(Stored data entries)
┌──
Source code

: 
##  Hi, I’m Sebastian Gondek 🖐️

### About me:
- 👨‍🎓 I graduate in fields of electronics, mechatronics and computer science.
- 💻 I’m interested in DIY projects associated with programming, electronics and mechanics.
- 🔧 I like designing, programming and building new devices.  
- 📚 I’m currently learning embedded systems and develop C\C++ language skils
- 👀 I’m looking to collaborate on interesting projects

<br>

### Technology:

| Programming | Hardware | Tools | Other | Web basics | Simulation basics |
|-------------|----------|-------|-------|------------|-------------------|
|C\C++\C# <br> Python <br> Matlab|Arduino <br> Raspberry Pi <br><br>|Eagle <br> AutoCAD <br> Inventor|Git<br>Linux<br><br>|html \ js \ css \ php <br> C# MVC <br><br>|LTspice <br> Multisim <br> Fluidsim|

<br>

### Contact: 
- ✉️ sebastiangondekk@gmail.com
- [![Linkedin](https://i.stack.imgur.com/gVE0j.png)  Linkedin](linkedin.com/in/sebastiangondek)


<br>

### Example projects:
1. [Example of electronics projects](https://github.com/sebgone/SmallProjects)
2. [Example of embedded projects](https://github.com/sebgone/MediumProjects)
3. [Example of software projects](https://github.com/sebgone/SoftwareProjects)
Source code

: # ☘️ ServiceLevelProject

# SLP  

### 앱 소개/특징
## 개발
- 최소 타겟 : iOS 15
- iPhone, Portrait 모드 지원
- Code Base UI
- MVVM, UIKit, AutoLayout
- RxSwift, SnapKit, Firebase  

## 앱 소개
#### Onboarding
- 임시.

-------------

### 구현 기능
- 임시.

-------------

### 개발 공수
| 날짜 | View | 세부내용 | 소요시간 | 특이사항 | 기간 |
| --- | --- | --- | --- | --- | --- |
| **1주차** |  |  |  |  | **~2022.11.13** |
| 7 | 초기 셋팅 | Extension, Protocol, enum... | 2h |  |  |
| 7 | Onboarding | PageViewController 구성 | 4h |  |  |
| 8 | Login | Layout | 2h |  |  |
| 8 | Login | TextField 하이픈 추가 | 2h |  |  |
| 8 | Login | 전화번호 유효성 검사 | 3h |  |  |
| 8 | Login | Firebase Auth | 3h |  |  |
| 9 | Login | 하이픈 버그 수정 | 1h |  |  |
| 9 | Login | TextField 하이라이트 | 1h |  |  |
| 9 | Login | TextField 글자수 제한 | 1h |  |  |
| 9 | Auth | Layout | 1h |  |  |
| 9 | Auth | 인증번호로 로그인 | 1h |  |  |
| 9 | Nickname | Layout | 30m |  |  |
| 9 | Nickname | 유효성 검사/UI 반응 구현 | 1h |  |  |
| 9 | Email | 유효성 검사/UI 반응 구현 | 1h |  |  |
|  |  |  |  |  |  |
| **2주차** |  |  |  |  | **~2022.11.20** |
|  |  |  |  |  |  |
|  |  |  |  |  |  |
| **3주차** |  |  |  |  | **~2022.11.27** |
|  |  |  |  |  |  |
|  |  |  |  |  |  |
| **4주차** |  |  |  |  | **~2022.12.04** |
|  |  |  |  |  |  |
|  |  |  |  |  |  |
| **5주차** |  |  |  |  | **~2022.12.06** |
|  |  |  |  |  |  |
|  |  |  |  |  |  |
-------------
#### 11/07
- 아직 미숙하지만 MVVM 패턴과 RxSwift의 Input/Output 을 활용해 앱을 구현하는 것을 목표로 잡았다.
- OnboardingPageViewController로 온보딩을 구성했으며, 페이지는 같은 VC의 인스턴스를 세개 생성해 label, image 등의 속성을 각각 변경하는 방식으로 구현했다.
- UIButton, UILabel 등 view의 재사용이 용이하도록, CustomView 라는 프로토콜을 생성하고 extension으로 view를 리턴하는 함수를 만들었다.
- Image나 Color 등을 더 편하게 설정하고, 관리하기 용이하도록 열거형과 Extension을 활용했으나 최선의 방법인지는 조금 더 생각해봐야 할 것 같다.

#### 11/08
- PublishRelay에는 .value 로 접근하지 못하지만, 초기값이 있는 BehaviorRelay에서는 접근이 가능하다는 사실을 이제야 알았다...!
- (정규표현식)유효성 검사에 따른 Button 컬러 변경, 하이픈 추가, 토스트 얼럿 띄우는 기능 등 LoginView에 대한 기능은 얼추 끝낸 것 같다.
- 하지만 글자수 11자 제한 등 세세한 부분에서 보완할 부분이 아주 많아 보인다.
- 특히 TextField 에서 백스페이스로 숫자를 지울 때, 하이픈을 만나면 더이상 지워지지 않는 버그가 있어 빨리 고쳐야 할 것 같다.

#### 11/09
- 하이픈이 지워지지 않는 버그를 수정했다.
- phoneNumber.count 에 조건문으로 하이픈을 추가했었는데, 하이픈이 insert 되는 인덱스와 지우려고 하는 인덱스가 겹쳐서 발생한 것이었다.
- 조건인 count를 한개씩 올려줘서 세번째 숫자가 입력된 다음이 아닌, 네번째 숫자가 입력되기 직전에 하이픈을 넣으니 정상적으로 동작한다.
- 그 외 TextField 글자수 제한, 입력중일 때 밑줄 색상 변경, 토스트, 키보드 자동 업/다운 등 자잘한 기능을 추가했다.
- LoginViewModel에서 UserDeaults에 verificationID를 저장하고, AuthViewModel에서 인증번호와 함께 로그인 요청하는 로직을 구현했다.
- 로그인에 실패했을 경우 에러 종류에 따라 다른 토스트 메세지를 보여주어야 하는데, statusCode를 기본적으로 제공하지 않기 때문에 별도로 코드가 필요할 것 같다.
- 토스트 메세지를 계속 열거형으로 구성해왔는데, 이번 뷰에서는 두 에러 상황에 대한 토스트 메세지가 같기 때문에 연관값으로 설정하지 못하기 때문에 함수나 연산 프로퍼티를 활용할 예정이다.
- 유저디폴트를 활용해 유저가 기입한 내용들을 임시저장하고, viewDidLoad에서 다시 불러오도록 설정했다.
└──
**The task**
What belongs in the answer is each line of the data that has the word "embedded".

**Result for this task**
- 📚 I’m currently learning embedded systems and develop C\C++ language skils
2. [Example of embedded projects](https://github.com/sebgone/MediumProjects)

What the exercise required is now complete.